* **What to do**
Give a single number in reply. It is the count of lines below that contain the string "delivery".

* **Records provided**
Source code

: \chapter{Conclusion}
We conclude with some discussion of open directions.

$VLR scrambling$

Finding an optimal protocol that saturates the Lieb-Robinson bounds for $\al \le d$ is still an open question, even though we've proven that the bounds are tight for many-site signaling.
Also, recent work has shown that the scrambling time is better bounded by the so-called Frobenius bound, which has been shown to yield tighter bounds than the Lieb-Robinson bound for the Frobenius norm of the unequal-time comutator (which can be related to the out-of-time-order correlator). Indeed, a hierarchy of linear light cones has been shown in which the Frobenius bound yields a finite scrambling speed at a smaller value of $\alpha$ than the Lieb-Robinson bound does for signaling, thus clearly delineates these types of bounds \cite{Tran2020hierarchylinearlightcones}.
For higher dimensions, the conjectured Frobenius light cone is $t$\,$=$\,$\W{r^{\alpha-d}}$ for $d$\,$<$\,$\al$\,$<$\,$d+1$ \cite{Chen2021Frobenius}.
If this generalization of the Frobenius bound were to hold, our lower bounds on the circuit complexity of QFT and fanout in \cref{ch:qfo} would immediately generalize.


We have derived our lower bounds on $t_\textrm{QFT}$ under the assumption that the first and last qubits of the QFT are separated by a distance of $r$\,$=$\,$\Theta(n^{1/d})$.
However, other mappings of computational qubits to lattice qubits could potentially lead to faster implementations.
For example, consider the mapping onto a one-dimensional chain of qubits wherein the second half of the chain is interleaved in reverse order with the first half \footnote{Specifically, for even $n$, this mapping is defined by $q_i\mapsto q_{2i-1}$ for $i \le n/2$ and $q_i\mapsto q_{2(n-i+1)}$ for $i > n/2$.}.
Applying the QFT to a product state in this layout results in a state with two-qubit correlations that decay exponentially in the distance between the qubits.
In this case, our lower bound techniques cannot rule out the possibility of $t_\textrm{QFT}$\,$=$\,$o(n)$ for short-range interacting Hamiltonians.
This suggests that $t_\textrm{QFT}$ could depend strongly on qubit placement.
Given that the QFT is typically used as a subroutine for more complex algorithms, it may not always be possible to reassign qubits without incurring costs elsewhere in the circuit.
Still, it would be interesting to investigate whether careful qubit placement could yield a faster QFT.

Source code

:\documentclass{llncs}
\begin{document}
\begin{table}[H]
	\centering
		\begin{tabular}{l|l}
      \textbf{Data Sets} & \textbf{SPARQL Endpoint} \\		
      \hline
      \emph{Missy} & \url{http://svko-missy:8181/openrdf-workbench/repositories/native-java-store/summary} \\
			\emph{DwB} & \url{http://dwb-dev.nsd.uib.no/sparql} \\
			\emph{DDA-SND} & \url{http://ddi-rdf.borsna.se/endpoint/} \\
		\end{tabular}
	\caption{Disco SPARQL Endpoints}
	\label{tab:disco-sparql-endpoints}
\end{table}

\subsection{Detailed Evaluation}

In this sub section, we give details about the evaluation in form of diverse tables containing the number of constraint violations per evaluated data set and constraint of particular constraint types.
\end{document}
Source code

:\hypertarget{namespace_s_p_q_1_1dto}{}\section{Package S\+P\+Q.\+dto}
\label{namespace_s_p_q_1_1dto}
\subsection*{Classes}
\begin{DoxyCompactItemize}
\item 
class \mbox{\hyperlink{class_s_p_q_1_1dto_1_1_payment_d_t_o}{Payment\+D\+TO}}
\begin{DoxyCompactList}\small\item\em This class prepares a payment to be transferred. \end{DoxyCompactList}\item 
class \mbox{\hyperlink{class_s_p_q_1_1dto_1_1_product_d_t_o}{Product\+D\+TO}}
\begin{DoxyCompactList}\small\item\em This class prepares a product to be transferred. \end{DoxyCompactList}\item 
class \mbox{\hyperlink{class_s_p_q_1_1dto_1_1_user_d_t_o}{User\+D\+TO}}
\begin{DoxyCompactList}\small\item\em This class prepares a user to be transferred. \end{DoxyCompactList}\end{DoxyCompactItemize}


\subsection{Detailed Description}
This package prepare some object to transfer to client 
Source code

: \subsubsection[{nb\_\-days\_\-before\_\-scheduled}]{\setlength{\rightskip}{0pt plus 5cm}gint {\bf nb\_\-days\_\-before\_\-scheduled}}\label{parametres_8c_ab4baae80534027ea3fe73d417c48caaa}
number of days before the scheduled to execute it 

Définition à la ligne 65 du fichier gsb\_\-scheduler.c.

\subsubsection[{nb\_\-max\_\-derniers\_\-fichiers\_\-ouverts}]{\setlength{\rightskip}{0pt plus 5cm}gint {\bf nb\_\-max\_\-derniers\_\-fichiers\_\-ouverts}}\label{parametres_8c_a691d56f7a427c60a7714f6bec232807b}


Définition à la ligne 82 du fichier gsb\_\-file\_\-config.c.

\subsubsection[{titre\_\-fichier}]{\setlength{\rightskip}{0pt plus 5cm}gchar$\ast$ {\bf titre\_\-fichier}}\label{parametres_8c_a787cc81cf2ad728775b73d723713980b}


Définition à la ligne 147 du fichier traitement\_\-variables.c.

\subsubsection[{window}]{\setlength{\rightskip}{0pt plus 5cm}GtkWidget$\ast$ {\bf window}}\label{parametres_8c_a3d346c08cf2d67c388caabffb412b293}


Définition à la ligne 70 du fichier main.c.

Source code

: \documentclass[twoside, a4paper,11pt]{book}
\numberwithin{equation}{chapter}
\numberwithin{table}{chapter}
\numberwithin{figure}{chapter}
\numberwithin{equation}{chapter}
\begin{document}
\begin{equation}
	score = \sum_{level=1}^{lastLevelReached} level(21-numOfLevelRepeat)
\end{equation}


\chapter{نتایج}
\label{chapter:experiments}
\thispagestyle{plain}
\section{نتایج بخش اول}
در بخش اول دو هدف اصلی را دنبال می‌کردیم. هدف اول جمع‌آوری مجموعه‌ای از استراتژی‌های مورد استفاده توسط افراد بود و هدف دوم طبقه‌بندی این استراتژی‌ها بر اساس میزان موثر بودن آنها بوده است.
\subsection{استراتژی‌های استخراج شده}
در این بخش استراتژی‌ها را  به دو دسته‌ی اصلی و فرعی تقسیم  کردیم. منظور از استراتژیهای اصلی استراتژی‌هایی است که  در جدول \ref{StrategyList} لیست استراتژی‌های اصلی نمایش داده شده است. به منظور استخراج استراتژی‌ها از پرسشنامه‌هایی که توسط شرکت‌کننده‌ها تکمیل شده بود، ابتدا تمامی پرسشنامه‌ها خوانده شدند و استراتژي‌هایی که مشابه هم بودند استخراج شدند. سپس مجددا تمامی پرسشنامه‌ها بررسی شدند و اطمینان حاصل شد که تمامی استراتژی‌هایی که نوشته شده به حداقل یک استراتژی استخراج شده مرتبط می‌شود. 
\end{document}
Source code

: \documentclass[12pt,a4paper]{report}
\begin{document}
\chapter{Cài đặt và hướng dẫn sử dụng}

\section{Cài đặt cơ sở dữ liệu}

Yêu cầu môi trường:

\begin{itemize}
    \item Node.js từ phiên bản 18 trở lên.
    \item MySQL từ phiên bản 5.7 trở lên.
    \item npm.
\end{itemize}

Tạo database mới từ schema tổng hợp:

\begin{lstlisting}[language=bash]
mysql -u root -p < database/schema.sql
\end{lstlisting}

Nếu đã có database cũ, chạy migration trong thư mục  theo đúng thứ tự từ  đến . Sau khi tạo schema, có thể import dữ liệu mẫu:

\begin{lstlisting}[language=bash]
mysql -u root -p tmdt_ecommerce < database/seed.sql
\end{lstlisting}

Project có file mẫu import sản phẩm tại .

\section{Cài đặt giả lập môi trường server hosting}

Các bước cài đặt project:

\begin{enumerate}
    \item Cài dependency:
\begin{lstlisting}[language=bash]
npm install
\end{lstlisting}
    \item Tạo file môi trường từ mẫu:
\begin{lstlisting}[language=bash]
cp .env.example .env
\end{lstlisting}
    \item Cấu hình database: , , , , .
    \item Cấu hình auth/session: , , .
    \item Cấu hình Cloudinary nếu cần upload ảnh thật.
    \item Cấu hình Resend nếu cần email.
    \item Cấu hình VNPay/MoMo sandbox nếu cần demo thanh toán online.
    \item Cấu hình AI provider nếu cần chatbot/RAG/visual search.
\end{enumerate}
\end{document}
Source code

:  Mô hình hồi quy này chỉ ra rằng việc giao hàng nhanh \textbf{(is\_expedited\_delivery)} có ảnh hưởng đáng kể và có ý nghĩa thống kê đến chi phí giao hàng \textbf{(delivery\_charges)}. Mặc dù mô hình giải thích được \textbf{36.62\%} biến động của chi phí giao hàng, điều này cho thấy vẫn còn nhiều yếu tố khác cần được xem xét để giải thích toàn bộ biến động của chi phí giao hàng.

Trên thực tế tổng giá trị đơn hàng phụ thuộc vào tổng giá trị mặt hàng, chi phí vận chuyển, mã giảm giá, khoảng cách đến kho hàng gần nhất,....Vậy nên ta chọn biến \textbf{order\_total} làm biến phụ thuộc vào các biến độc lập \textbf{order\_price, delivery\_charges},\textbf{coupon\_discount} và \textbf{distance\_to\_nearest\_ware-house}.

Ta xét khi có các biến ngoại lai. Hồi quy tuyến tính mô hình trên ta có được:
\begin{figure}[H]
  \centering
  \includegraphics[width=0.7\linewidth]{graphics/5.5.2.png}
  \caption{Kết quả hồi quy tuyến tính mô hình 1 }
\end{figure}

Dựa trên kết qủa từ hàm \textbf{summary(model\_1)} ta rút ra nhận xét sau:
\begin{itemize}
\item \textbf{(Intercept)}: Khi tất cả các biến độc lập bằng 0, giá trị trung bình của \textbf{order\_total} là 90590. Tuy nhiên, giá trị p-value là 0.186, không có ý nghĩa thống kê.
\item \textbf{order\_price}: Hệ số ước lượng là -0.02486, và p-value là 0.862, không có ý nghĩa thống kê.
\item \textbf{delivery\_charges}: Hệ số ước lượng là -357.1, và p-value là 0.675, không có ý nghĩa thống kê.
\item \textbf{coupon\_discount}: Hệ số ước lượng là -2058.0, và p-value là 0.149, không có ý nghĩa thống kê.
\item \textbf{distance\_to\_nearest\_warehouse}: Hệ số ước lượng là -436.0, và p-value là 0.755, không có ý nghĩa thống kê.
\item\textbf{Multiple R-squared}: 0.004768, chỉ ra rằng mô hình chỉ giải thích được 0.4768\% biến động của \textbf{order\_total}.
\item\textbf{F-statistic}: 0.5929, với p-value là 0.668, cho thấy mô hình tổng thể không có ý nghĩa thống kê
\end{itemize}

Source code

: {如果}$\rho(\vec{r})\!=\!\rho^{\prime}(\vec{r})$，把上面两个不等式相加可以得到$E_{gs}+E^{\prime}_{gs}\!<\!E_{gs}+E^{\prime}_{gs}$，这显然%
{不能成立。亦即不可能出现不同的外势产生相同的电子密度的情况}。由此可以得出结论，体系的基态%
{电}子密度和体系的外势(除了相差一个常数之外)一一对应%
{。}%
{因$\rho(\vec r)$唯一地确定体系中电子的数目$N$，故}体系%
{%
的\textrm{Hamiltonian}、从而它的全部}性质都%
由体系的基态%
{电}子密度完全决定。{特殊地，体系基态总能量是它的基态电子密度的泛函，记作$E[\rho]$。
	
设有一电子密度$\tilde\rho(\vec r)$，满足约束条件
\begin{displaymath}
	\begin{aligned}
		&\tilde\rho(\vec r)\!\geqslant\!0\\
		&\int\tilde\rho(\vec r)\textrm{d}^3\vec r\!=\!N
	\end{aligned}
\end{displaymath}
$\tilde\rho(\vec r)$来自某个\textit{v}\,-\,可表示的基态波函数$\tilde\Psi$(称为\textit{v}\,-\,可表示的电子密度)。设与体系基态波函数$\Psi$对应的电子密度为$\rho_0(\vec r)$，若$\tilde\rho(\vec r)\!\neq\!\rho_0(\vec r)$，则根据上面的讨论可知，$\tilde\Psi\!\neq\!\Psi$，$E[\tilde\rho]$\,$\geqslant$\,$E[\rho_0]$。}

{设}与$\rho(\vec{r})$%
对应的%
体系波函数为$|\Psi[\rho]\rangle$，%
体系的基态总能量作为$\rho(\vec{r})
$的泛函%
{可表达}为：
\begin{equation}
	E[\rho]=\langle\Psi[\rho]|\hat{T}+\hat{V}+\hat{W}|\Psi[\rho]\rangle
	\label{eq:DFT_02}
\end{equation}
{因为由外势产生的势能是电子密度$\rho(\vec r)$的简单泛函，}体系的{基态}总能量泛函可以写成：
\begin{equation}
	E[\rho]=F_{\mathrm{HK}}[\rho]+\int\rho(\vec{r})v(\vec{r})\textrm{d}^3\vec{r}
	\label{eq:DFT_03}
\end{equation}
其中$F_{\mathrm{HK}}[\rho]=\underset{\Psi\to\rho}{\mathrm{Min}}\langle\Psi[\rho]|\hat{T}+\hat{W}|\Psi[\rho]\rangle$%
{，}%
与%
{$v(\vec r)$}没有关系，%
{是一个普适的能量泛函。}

* **Written solution**
3